Weather collision brings rain to Tacoma and more snow to Seattle
Cold arctic air from Canada is headbutting a warm and wet system moving in from the Pacific all week, and the battleground is Puget Sound.
Meanwhile, snow has closed mountain passes and coastal towns and roads are flooding from combined high tides and storms surges.
Tacoma, Olympia and points south will see rain in the coming days while Seattle and areas north will see more snow, according to the National Weather Service.
Snow has already won in the mountains where it shut down Interstate 90 across Snoqualmie Pass on Monday, according to the state Department of Transportation.
The cold air coming down from British Columbia’s Fraser Valley was forecast to continue through most of the week, said NWS meteorologist Jeff Michalski. The freezing air was countered by ocean storms headed inland from the south-southwest, he said.
The forecast calls for the snow level to hover between 500 and 1,000 feet in Pierce and Thurston counties, according to the NWS.
“There’s definitely a rain-snow mix possible,” Michalski said.
Rain is in the forecast all week in the South Sound with highs going from 40 degrees on Monday to 49 degrees on Thursday. Lows will hover around 34 degrees most of the week.
The Hood Canal area saw the most rain in the region, according to Michalski, with 2 to 3 inches of precipitation falling from noon Sunday to noon Monday.
Pierce County saw 1-2 inches of rain Sunday.
The last week of 2021 saw daily snowfall somewhere in Puget Sound. Seattle had 9.2 inches of snow in December, more than the city typically gets all winter, according to AccuWeather.
Anywhere from 6-12 inches of snow was expected to fall in the Cascades on Monday. That would be on top of the 9-18 inches that fell overnight, the NWS said. Snow also closed White Pass.
The warm weather mass was expected to push inland Thursday, and rains should ease up Friday.

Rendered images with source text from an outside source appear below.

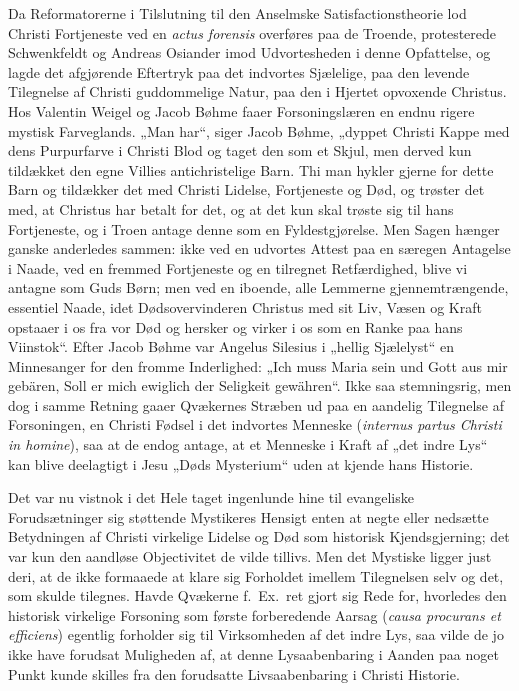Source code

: \documentclass[12pt]{book}
\begin{document}
Da Reformatorerne i Tilslutning til den Anselmske
Satisfactionstheorie lod Christi Fortjeneste ved en \textit{actus
forensis} overføres paa de Troende, protesterede Schwenkfeldt og
Andreas Osiander imod Udvortesheden i denne Opfattelse, og lagde det
afgjørende Eftertryk paa det indvortes Sjælelige, paa den levende
Tilegnelse af Christi guddommelige Natur, paa den i Hjertet
opvoxende Christus. Hos Valentin Weigel og Jacob Bøhme faaer
Forsoningslæren en endnu rigere mystisk Farveglands. „Man har“,
siger Jacob Bøhme, „dyppet Christi Kappe med dens Purpurfarve i
Christi Blod og taget den som et Skjul, men derved kun tildækket den
egne Villies antichristelige Barn. Thi man hykler gjerne for dette
Barn og tildækker det med Christi Lidelse, Fortjeneste og Død, og
trøster det med, at Christus har betalt for det, og at det kun skal
trøste sig til hans Fortjeneste, og i Troen antage denne som en
Fyldestgjørelse. Men Sagen hænger ganske anderledes sammen: ikke ved
en udvortes Attest paa en særegen Antagelse i Naade, ved en fremmed
Fortjeneste og en tilregnet Retfærdighed, blive vi antagne som Guds
Børn; men ved en iboende, alle Lemmerne gjennemtrængende, essentiel
Naade, idet Dødsovervinderen Christus med sit Liv, Væsen og Kraft
opstaaer i os fra vor Død og hersker og virker i os som en Ranke paa
hans Viinstok“. Efter Jacob Bøhme var Angelus Silesius i „hellig
Sjælelyst“ en Minnesanger for den fromme Inderlighed: „Ich muss
Maria sein und Gott aus mir gebären, Soll er mich ewiglich der
Seligkeit gewähren“. Ikke saa stemningsrig, men dog i samme Retning
gaaer Qvækernes Stræben ud paa en aandelig Tilegnelse af
Forsoningen, en Christi Fødsel i det indvortes Menneske
(\textit{internus partus Christi in homine}), saa at de endog
antage, at et Menneske i Kraft af „det indre Lys“ kan blive
deelagtigt i Jesu „Døds Mysterium“ uden at kjende hans Historie.

Det var nu vistnok i det Hele taget ingenlunde hine
til evangeliske Forudsætninger sig støttende Mystikeres Hensigt
enten at negte eller nedsætte Betydningen af Christi virkelige
Lidelse og Død som historisk Kjendsgjerning; det var kun den
aandløse Objectivitet de vilde tillivs. Men det Mystiske ligger just
deri, at de ikke formaaede at klare sig Forholdet imellem
Tilegnelsen selv og det, som skulde tilegnes. Havde Qvækerne
f.\ Ex.\ ret gjort sig Rede for, hvorledes den historisk virkelige
Forsoning som første forberedende Aarsag (\textit{causa procurans et
efficiens}) egentlig forholder sig til Virksomheden af det indre
Lys, saa vilde de jo ikke have forudsat Muligheden af, at denne
Lysaabenbaring i Aanden paa noget Punkt kunde skilles fra den
forudsatte Livsaabenbaring i Christi Historie.
\end{document}
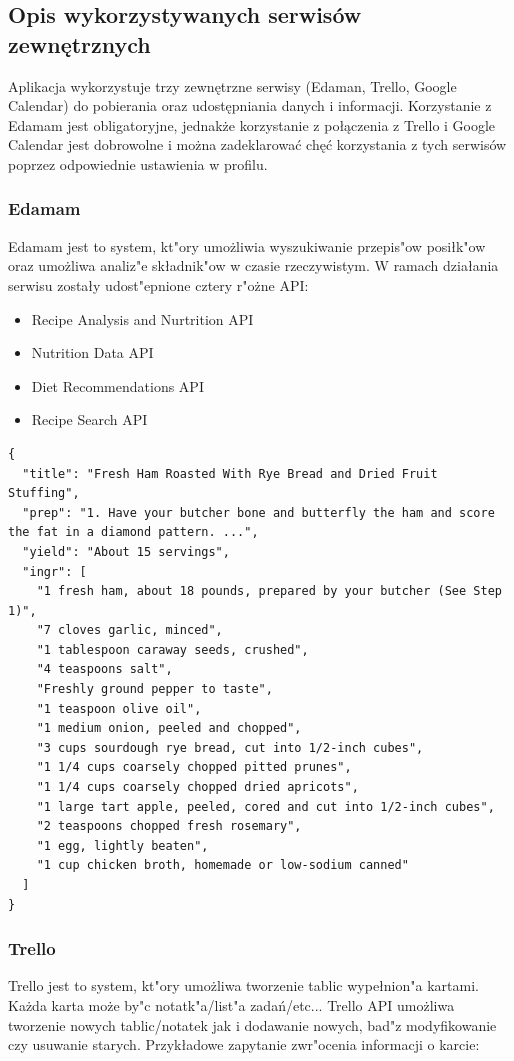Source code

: \documentclass{article}
\begin{document}
\subsection{Opis wykorzystywanych serwisów zewnętrznych}

	Aplikacja wykorzystuje trzy zewnętrzne serwisy (Edaman, Trello, Google Calendar) do pobierania oraz udostępniania danych i informacji. Korzystanie z Edamam jest obligatoryjne, jednakże korzystanie z połączenia z Trello i Google Calendar jest dobrowolne i można zadeklarować chęć korzystania z tych serwisów poprzez odpowiednie ustawienia w profilu.

\subsubsection{Edamam}
	Edamam jest to system, kt"ory umo\.zliwia wyszukiwanie przepis"ow posiłk"ow oraz umo\.zliwa analiz"e składnik"ow w czasie rzeczywistym. W ramach działania serwisu zostały udost"epnione cztery r"o\.zne API:
	\begin{itemize}
		\item Recipe Analysis and Nurtrition API
		\item Nutrition Data API
		\item Diet Recommendations API
		\item Recipe Search API
	\end{itemize}
	
	\begin{lstlisting}[label=edaman,caption=Edaman API Example,breaklines=true]
{
  "title": "Fresh Ham Roasted With Rye Bread and Dried Fruit Stuffing",
  "prep": "1. Have your butcher bone and butterfly the ham and score the fat in a diamond pattern. ...",
  "yield": "About 15 servings",
  "ingr": [
    "1 fresh ham, about 18 pounds, prepared by your butcher (See Step 1)",
    "7 cloves garlic, minced",
    "1 tablespoon caraway seeds, crushed",
    "4 teaspoons salt",
    "Freshly ground pepper to taste",
    "1 teaspoon olive oil",
    "1 medium onion, peeled and chopped",
    "3 cups sourdough rye bread, cut into 1/2-inch cubes",
    "1 1/4 cups coarsely chopped pitted prunes",
    "1 1/4 cups coarsely chopped dried apricots",
    "1 large tart apple, peeled, cored and cut into 1/2-inch cubes",
    "2 teaspoons chopped fresh rosemary",
    "1 egg, lightly beaten",
    "1 cup chicken broth, homemade or low-sodium canned"
  ]
}
	\end{lstlisting}

\subsubsection{Trello}
	Trello jest to system, kt"ory umo\.zliwa tworzenie tablic wypełnion"a kartami. Ka\.zda karta mo\.ze by"c notatk"a/list"a zadań/etc... Trello API umo\.zliwa tworzenie nowych tablic/notatek jak i dodawanie nowych, bad"z modyfikowanie czy usuwanie starych. Przykładowe zapytanie zwr"ocenia informacji o karcie:
\end{document}

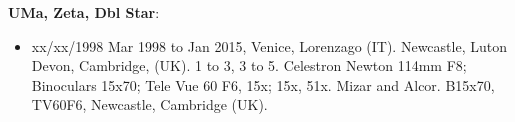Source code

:{\bf UMa, Zeta, Dbl Star}:
\begin{itemize}
\item xx/xx/1998 Mar 1998 to Jan 2015, Venice, Lorenzago (IT). Newcastle, Luton Devon, Cambridge, (UK). 1 to 3, 3 to 5. Celestron Newton 114mm F8; Binoculars 15x70; Tele Vue 60 F6, 15x; 15x, 51x. Mizar and Alcor. B15x70, TV60F6, Newcastle, Cambridge (UK).
\end{itemize}

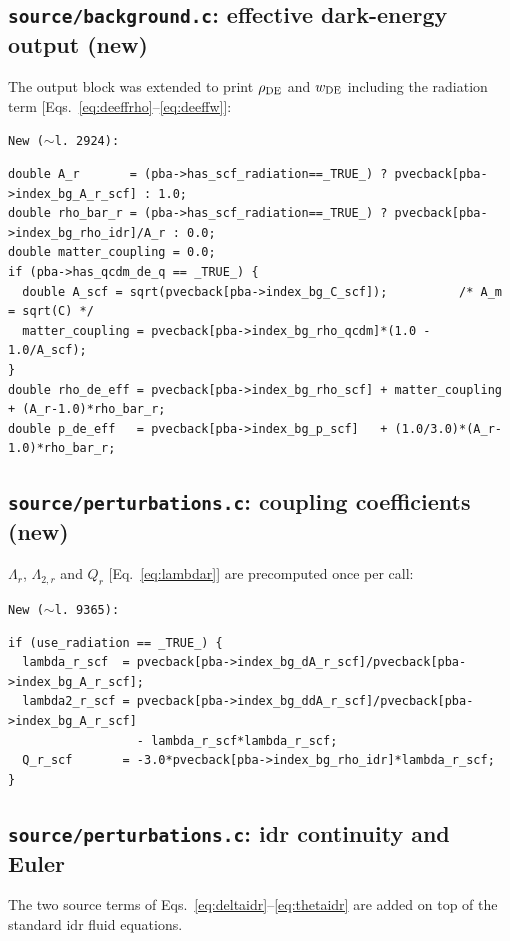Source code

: \documentclass[11pt,a4paper,english,twoside]{article}
\newcommand{\codefile}[1]{\smallskip\noindent\texttt{\small #1}\par\nopagebreak}
\begin{document}
\subsection{\texttt{source/background.c}: effective dark-energy output (new)}

The output block was extended to print $\rho_{\rm DE}$ and $w_{\rm DE}$ including
the radiation term [Eqs.~\eqref{eq:deeffrho}--\eqref{eq:deeffw}]:

\codefile{New ($\sim$l.\,2924):}
\begin{lstlisting}[style=cstyle]
double A_r       = (pba->has_scf_radiation==_TRUE_) ? pvecback[pba->index_bg_A_r_scf] : 1.0;
double rho_bar_r = (pba->has_scf_radiation==_TRUE_) ? pvecback[pba->index_bg_rho_idr]/A_r : 0.0;
double matter_coupling = 0.0;
if (pba->has_qcdm_de_q == _TRUE_) {
  double A_scf = sqrt(pvecback[pba->index_bg_C_scf]);          /* A_m = sqrt(C) */
  matter_coupling = pvecback[pba->index_bg_rho_qcdm]*(1.0 - 1.0/A_scf);
}
double rho_de_eff = pvecback[pba->index_bg_rho_scf] + matter_coupling + (A_r-1.0)*rho_bar_r;
double p_de_eff   = pvecback[pba->index_bg_p_scf]   + (1.0/3.0)*(A_r-1.0)*rho_bar_r;
\end{lstlisting}

\subsection{\texttt{source/perturbations.c}: coupling coefficients (new)}

$\Lambda_r$, $\Lambda_{2,r}$ and $Q_r$ [Eq.~\eqref{eq:lambdar}] are precomputed
once per call:

\codefile{New ($\sim$l.\,9365):}
\begin{lstlisting}[style=cstyle]
if (use_radiation == _TRUE_) {
  lambda_r_scf  = pvecback[pba->index_bg_dA_r_scf]/pvecback[pba->index_bg_A_r_scf];
  lambda2_r_scf = pvecback[pba->index_bg_ddA_r_scf]/pvecback[pba->index_bg_A_r_scf]
                  - lambda_r_scf*lambda_r_scf;
  Q_r_scf       = -3.0*pvecback[pba->index_bg_rho_idr]*lambda_r_scf;
}
\end{lstlisting}

\subsection{\texttt{source/perturbations.c}: idr continuity and Euler}

The two source terms of Eqs.~\eqref{eq:deltaidr}--\eqref{eq:thetaidr} are added on
top of the standard idr fluid equations.
\end{document}
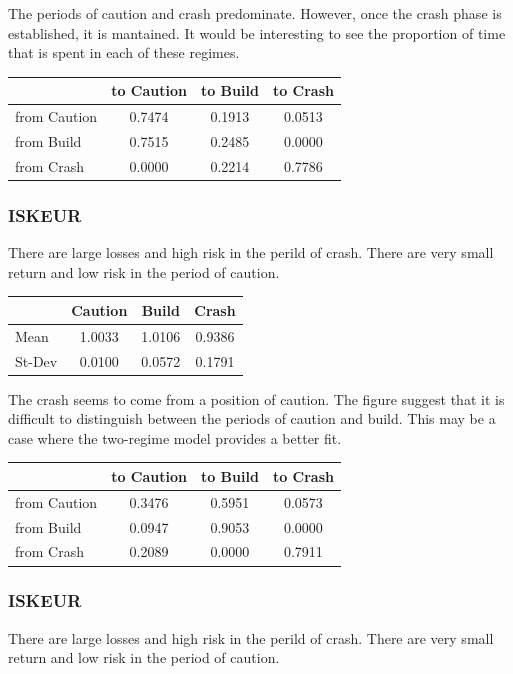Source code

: \documentclass[12pt, a4paper, oneside]{article} %
\begin{document}
The periods of caution and crash predominate. However, once the crash phase is established, it is mantained.  It would be interesting to see the proportion of time that is spent in each of these regimes.  

 \begin{centering}
 \begin{tabular}{l c c c}
 & to Caution & to Build & to Crash\\
 \hline
 from Caution & 0.7474 & 0.1913 & 0.0513\\
 from Build & 0.7515 & 0.2485 & 0.0000\\
 from Crash & 0.0000 & 0.2214 & 0.7786
 \end{tabular}
 \end{centering}

\subsubsection{ISKEUR}
There are large losses and high risk in the perild of crash.  There are very small return and low risk in the period of caution. 


\begin{centering}
 \begin{tabular}{l c c c}
 & Caution & Build & Crash \\
 \hline
 Mean & 1.0033 & 1.0106 & 0.9386\\
 St-Dev & 0.0100 & 0.0572 & 0.1791\\
 \end{tabular}
 \end{centering}

The crash seems to come from a position of caution.  The figure suggest that it is difficult to distinguish between the periods of caution and build.  This may be a case where the two-regime model provides a better fit. 

 \begin{centering}
 \begin{tabular}{l c c c}
 & to Caution & to Build & to Crash\\
 \hline
 from Caution & 0.3476 & 0.5951 & 0.0573\\
 from Build & 0.0947 & 0.9053 & 0.0000\\
 from Crash & 0.2089 & 0.0000 & 0.7911
 \end{tabular}
 \end{centering}

\subsubsection{ISKEUR}
There are large losses and high risk in the perild of crash.  There are very small return and low risk in the period of caution. 
\end{document}
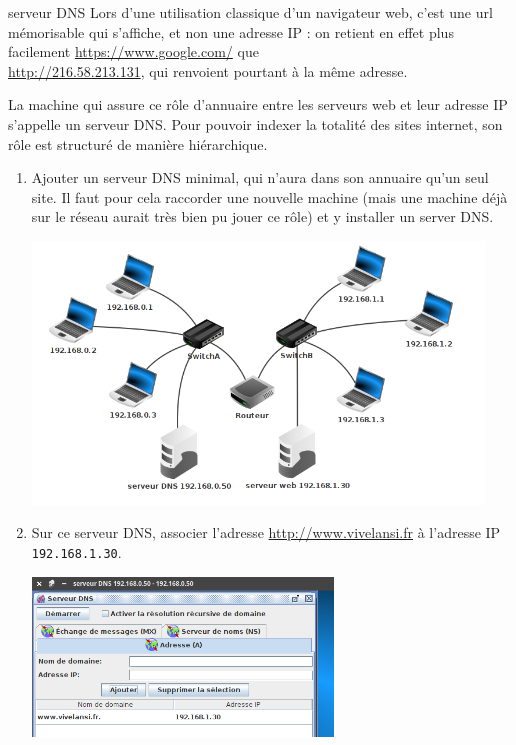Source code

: \documentclass[a4paper,dvipsnames]{article}
\begin{document}
\begin{activite}[breakable]{serveur DNS}{}
  Lors d'une utilisation classique d'un navigateur web, c'est une url mémorisable qui s'affiche, et non une adresse IP : on retient en effet plus facilement \url{https://www.google.com/} que\\ \url{http://216.58.213.131}, qui renvoient pourtant à la même adresse.

  \smallskip

  La machine qui assure ce rôle d'annuaire entre les serveurs web et leur adresse IP s'appelle un {\color{red}serveur DNS}. Pour pouvoir indexer la totalité des sites internet, son rôle est structuré de manière hiérarchique.

  \begin{enumerate}
    \item Ajouter un serveur DNS minimal, qui n'aura dans son annuaire qu'un seul site. Il faut pour cela raccorder une nouvelle machine (mais une machine déjà sur le réseau aurait très bien pu jouer ce rôle) et y installer un server DNS.

      \begin{center}
	\includegraphics[width=12cm]{img/dns.png}
      \end{center}

    \item Sur ce serveur DNS, associer l'adresse \url{http://www.vivelansi.fr} à l'adresse IP \texttt{192.168.1.30}.

      \begin{center}
	\includegraphics[width=8cm]{img/vivelansi.png}
      \end{center}


\end{enumerate}
\end{activite}
\end{document}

While the weekend might be dry across the region, trouble on rivers could just be starting as snow melts and saturated ground feeds creeks. Michalski pegged the Chehalis River as a possible flooder.
Monday’s high tide pushed into Westport, situated at the mouth of Grays Harbor. Further south, U.S. 101 in Raymond was closed due to flooding. Along the Naselle River, 101 had water over the roadway, according to WSDOT.